This is our current solution for a hypothetical non swerve-friendly game. It is a west coast drive with large diameter wheels in order to get over obstacles that swerve wheels would get stuck in.

We are rebounding from being shut down for a week by an ice storm. Fortunately our amazing field build team was able to build the field elements for our scrimmage in just over one day. So our area FRC team have practice elements ready for when the robots are ready.
-Spartan Robotics Business Team

This year we tried a completely new kickoff method. After significant time and research we believe we created a system with significantly improved efficiency, communication, and documentation. This is a summary of the first two days of kickoff.

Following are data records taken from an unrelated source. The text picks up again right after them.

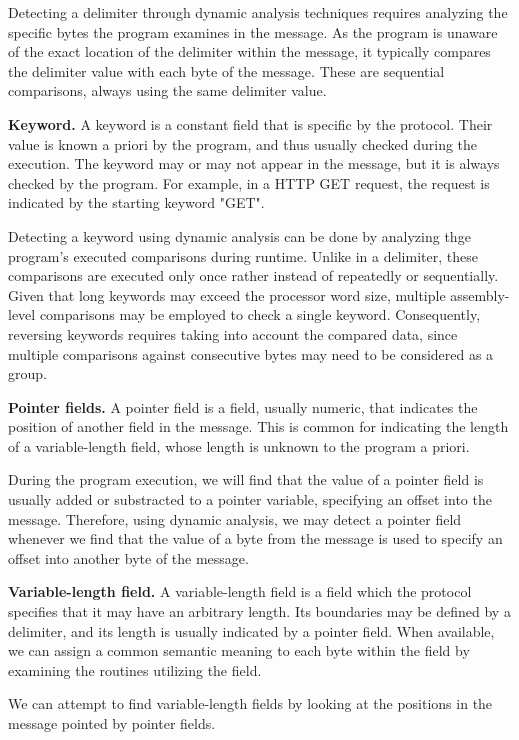 \documentclass[conference]{IEEEtran}
\begin{document}
Detecting a delimiter through dynamic analysis techniques requires analyzing
the specific bytes the program examines in the message. As the program is
unaware of the exact location of the delimiter within the message, it typically
compares the delimiter value with each byte of the message. These are
sequential comparisons, always using the same delimiter value.

\textbf{Keyword.} A keyword is a constant field that is specific by the protocol.
Their value is known a priori by the program, and thus usually checked during the execution.
The keyword may or may not appear in the message, but it is always checked by the program.
For example, in a HTTP GET request, the request is indicated by the starting keyword "GET".

Detecting a keyword using dynamic analysis can be done by analyzing thge
program's executed comparisons during runtime. Unlike in a delimiter, these
comparisons are executed only once rather instead of repeatedly or
sequentially. Given that long keywords may exceed the processor word size,
multiple assembly-level comparisons may be employed to check a single keyword.
Consequently, reversing keywords requires taking into account the compared
data, since multiple comparisons against consecutive bytes may need to be
considered as a group.

\textbf{Pointer fields.} A pointer field is a field, usually numeric, that indicates the
position of another field in the message. This is common for indicating the length of a variable-length
field, whose length is unknown to the program a priori.

During the program execution, we will find that the value of a pointer field
is usually added or substracted to a pointer variable, specifying an offset
into the message. Therefore, using dynamic analysis, we may detect a pointer
field whenever we find that the value of a byte from the message is used to
specify an offset into another byte of the message.

\textbf{Variable-length field.} A variable-length field is a field which the protocol specifies
that it may have an arbitrary length. Its boundaries may be defined by a delimiter, and its length
is usually indicated by a pointer field.
When available, we can assign a common semantic meaning to each byte within the field by
examining the routines utilizing the field.

We can attempt to find variable-length fields by looking at the positions in
the message pointed by pointer fields.
\end{document}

For our game analysis section this year we decided not to read the rules as a whole team but in smaller groups. The advantage of this is that it is significantly more efficient to have individual groups to dive deeper on one subject, rather than the entire team gaining a surface level understanding.

We decided to make a list of every action the robot could do. “This ranged from holonomic movement” to “have LEDs”. Overall we found around 50 possible actions. From there we moved to estimating difficulty to complete for mechanical, design, controls, and software. We found that this was a highly difficult year for software and controls compared to mechanical and design.

We also calculated cycle times for all scoring methods.


We found that the most effective scoring method was speaker and amp with a ratio of two amp scores to every one speaker score. However the most optimal scoring method is highly varied depending on what your alliance is capable of doing. We determined that the majority of other teams would do the speaker however, the worst case scenario for amps was significantly lower scoring compared to the worst case scenario for speaker. Because of the cooperative nature of the game, versatility is HIGHLY valued.
scoring analysis

In the endgame we determined the difficulty of the trap outweighs the point benefit (assuming we would have to trade trap ability for either amp or speaker ability). We also determined that it would be impossible to score trap without a climb, and that a speaker shooter could double as an amp shooter.

After gathering this information we can now start designing our strategies. We found that there were 4 main strategies.

  • Amp, speaker, climb, ground intake
  • Speaker, climb, trap, ground intake
  • Speaker, climb, ground intake
  • Speaker, climb, trap

Our vote went heavily towards amp, speaker, climb.

From there we decided on our must, should, could, and won’ts for every robot action according to the voted on design. This is what will guide the rest of our build season.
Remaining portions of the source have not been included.